The reason I looked at it from the gcp provider point of view is I believe id is the more expected value to be used for this purpose within the context of the greater terraform ecosystem. Admittedly I haven't done exhaustive research on that point, but based on where I've gotten so far this seems to be true. I've looked at other, non-GCP providers that would use resources that do not have a name input attribute and have seen id used for these same uses.

[edwardmedia]

@justin-watkinson-cherre I am not aware of supporting terrajets is one of the goals for this provider. As you discovered, this resource works as expected. Regarding id and name, I think generally you are right. But there are exceptions. To understand how this resource work, I also would encourage you to review below api. Does this make sense?

Naturally, when using the standard terraform tooling for creation/import, it works as expected.

https://cloud.google.com/apigee/docs/reference/apis/apigee/rest/v1/organizations

[justin-watkinson-cherre]

I see. The only reason I noticed is because it looks like their interface supports the id field as what is expected for most resources.

I also placed an enhancement request on their project as well to provide a workaround from when a field other than id is used somehow in the statefile to bridge this gap.
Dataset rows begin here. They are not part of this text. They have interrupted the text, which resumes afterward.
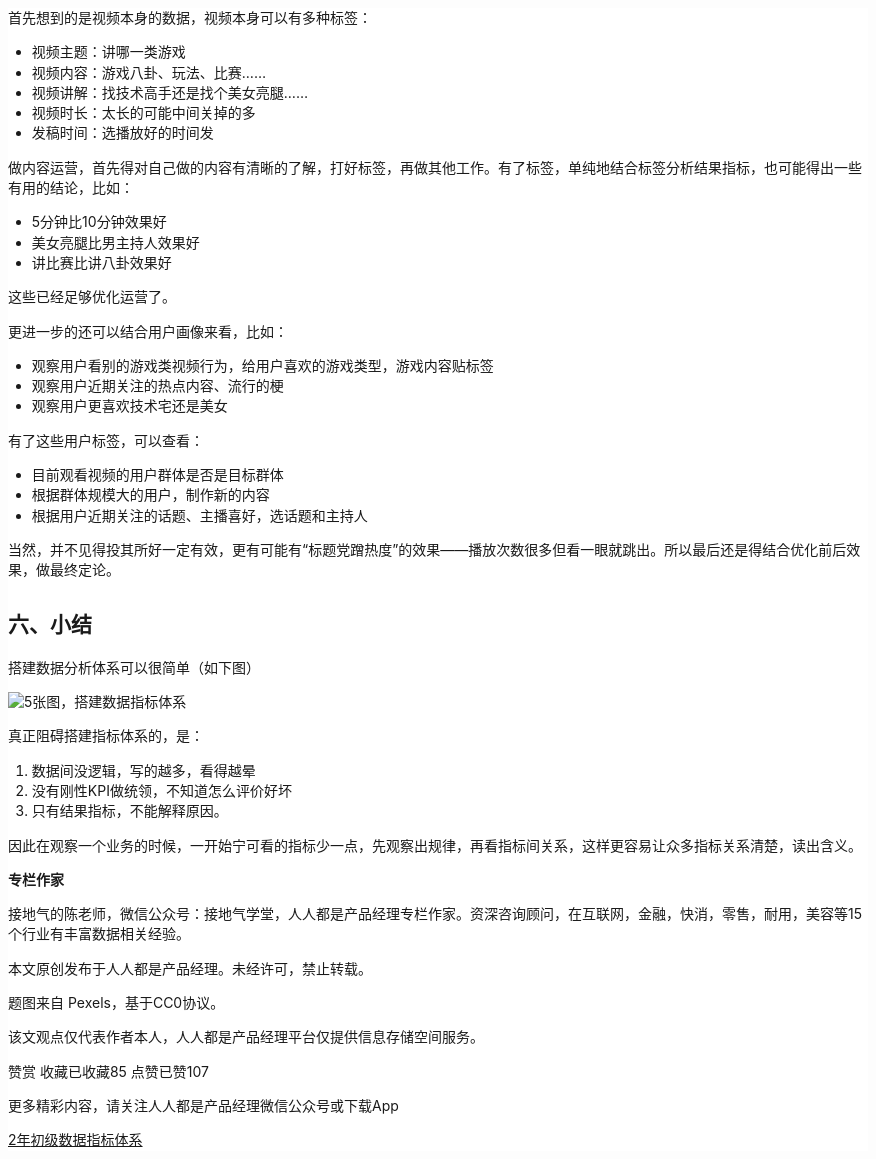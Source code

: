 首先想到的是视频本身的数据，视频本身可以有多种标签：

*   视频主题：讲哪一类游戏
*   视频内容：游戏八卦、玩法、比赛……
*   视频讲解：找技术高手还是找个美女亮腿……
*   视频时长：太长的可能中间关掉的多
*   发稿时间：选播放好的时间发

做内容运营，首先得对自己做的内容有清晰的了解，打好标签，再做其他工作。有了标签，单纯地结合标签分析结果指标，也可能得出一些有用的结论，比如：

*   5分钟比10分钟效果好
*   美女亮腿比男主持人效果好
*   讲比赛比讲八卦效果好

这些已经足够优化运营了。

更进一步的还可以结合用户画像来看，比如：

*   观察用户看别的游戏类视频行为，给用户喜欢的游戏类型，游戏内容贴标签
*   观察用户近期关注的热点内容、流行的梗
*   观察用户更喜欢技术宅还是美女

有了这些用户标签，可以查看：

*   目前观看视频的用户群体是否是目标群体
*   根据群体规模大的用户，制作新的内容
*   根据用户近期关注的话题、主播喜好，选话题和主持人

当然，并不见得投其所好一定有效，更有可能有“标题党蹭热度”的效果——播放次数很多但看一眼就跳出。所以最后还是得结合优化前后效果，做最终定论。

## 六、小结

搭建数据分析体系可以很简单（如下图）

![5张图，搭建数据指标体系](https://image.yunyingpai.com/wp/2022/08/mRmH5mnGFW2LNFzhSrTz.png)

真正阻碍搭建指标体系的，是：

1.  数据间没逻辑，写的越多，看得越晕
2.  没有刚性KPI做统领，不知道怎么评价好坏
3.  只有结果指标，不能解释原因。

因此在观察一个业务的时候，一开始宁可看的指标少一点，先观察出规律，再看指标间关系，这样更容易让众多指标关系清楚，读出含义。

**专栏作家**

接地气的陈老师，微信公众号：接地气学堂，人人都是产品经理专栏作家。资深咨询顾问，在互联网，金融，快消，零售，耐用，美容等15个行业有丰富数据相关经验。

本文原创发布于人人都是产品经理。未经许可，禁止转载。

题图来自 Pexels，基于CC0协议。

该文观点仅代表作者本人，人人都是产品经理平台仅提供信息存储空间服务。

赞赏 收藏已收藏85 点赞已赞107

更多精彩内容，请关注人人都是产品经理微信公众号或下载App

[2年](https://www.woshipm.com/tag/2%e5%b9%b4)[初级](https://www.woshipm.com/tag/%e5%88%9d%e7%ba%a7)[数据指标体系](https://www.woshipm.com/tag/%e6%95%b0%e6%8d%ae%e6%8c%87%e6%a0%87%e4%bd%93%e7%b3%bb)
https://github.com/crossplane/terrajet/issues/299

[edwardmedia]

@justin-watkinson-cherre cool. Closing this then. Feel free to reopen if you want to continue the conversation

[github-actions[bot]]

I'm going to lock this issue because it has been closed for 30 days ⏳. This helps our maintainers find and focus on the active issues. If you have found a problem that seems similar to this, please open a new issue and complete the issue template so we can capture all the details necessary to investigate further.